* **Extracted data**
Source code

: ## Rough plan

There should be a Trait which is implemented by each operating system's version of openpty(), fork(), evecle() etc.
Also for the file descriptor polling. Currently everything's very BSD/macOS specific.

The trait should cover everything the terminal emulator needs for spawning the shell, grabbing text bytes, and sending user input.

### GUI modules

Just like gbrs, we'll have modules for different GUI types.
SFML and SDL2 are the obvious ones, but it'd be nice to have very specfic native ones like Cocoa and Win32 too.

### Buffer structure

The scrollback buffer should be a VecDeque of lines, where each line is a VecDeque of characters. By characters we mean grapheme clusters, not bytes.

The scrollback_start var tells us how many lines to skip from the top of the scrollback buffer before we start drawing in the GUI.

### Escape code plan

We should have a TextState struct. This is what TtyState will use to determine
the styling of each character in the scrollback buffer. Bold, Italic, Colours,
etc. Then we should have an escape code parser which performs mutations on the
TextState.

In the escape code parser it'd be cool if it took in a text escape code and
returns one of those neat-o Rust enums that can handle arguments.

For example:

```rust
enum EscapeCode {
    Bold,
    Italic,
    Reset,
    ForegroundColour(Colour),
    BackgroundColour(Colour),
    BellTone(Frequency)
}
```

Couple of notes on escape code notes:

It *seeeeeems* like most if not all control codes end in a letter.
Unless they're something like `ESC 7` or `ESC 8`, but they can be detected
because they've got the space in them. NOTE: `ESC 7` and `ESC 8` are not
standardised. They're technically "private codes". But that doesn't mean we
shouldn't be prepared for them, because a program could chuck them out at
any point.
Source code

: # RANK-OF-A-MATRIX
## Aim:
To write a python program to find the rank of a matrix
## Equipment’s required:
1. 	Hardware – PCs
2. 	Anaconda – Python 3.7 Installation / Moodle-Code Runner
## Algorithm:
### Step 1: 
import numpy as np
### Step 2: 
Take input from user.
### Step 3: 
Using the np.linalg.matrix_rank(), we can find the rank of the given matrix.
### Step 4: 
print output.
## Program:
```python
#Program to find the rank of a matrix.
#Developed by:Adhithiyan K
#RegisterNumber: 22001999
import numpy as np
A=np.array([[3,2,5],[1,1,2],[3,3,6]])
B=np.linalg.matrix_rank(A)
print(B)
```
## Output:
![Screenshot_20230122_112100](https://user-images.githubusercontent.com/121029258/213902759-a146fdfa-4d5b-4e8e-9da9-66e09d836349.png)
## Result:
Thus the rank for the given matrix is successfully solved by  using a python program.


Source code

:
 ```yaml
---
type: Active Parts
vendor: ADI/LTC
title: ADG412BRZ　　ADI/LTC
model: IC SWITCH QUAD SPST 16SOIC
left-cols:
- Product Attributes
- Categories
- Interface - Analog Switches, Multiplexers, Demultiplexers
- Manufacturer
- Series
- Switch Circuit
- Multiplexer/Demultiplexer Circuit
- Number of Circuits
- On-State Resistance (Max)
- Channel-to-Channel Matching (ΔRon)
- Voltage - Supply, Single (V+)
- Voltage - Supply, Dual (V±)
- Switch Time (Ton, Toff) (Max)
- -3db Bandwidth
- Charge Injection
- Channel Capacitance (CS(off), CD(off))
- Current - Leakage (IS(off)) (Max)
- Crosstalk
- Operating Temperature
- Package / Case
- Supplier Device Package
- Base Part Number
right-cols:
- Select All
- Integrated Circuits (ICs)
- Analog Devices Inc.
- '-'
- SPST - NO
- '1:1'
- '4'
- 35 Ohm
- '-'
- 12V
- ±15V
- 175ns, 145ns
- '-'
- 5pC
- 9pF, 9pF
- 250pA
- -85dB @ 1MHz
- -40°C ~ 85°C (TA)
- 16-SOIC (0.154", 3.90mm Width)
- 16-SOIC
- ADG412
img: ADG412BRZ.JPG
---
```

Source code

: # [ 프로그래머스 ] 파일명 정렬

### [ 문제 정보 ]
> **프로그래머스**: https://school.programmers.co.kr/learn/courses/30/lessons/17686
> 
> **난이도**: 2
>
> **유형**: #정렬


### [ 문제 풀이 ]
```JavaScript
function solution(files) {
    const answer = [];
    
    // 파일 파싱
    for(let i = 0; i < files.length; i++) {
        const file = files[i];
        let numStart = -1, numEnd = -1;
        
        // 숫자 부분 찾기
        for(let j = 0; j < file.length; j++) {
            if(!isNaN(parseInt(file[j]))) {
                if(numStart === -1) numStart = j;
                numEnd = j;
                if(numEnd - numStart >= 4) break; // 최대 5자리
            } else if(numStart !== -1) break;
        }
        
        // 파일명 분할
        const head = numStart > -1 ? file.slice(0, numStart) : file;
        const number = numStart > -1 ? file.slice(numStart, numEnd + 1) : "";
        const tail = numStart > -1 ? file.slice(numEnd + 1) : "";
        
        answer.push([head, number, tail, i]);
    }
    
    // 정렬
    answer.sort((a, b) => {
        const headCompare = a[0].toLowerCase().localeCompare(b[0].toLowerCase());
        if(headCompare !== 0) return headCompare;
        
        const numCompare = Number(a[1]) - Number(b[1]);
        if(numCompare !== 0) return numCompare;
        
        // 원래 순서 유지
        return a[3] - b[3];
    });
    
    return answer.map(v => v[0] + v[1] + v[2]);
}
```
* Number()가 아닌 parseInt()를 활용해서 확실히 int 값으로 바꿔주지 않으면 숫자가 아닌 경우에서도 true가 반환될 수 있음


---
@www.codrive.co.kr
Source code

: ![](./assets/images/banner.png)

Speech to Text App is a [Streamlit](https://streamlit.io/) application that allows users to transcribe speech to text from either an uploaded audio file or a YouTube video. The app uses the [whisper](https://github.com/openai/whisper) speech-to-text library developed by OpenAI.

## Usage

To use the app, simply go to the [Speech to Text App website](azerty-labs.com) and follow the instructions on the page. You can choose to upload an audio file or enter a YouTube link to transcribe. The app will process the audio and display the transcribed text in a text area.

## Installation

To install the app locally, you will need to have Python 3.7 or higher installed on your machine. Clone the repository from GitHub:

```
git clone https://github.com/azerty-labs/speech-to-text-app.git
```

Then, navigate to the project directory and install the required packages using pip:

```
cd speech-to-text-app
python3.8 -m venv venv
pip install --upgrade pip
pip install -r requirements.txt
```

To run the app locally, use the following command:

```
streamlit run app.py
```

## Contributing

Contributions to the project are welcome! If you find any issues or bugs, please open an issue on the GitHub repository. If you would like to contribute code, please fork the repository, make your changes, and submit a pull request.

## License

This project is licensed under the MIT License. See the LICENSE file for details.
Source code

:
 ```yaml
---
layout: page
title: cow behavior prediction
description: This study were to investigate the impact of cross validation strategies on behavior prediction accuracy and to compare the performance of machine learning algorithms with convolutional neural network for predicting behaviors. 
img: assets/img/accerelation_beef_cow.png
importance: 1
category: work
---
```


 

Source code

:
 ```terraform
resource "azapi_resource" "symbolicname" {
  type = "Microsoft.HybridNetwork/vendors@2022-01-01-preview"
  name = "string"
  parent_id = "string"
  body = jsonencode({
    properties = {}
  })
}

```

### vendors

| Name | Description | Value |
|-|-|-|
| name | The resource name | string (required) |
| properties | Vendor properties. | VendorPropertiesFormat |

* **Exercise description**
The expected answer is a copy of each line in the listing above that contains "streamlit".

* **Response for this exercise**
Speech to Text App is a [Streamlit](https://streamlit.io/) application that allows users to transcribe speech to text from either an uploaded audio file or a YouTube video. The app uses the [whisper](https://github.com/openai/whisper) speech-to-text library developed by OpenAI.
streamlit run app.py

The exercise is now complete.